Plain-text document sources:
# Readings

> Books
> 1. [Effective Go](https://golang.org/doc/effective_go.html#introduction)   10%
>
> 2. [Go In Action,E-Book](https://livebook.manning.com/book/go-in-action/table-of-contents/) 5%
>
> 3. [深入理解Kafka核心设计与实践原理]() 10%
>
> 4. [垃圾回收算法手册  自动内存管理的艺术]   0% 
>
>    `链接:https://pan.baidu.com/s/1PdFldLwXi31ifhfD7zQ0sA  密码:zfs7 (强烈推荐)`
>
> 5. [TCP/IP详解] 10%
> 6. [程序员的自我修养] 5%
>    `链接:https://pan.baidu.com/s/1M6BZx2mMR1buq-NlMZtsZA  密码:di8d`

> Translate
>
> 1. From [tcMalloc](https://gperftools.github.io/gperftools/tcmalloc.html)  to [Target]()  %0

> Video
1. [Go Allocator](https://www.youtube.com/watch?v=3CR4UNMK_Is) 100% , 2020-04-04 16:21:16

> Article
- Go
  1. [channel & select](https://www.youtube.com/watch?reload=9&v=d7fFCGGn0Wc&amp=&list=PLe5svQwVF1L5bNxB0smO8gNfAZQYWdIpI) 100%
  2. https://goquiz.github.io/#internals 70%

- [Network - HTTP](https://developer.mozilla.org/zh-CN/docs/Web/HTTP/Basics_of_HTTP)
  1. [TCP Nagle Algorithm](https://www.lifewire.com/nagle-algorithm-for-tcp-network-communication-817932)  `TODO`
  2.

ASSIGNMENT: Within the entries, find all lines that contain "github" and copy each one.

SOLUTION BELOW:
> 1. From [tcMalloc](https://gperftools.github.io/gperftools/tcmalloc.html)  to [Target]()  %0
  2. https://goquiz.github.io/#internals 70%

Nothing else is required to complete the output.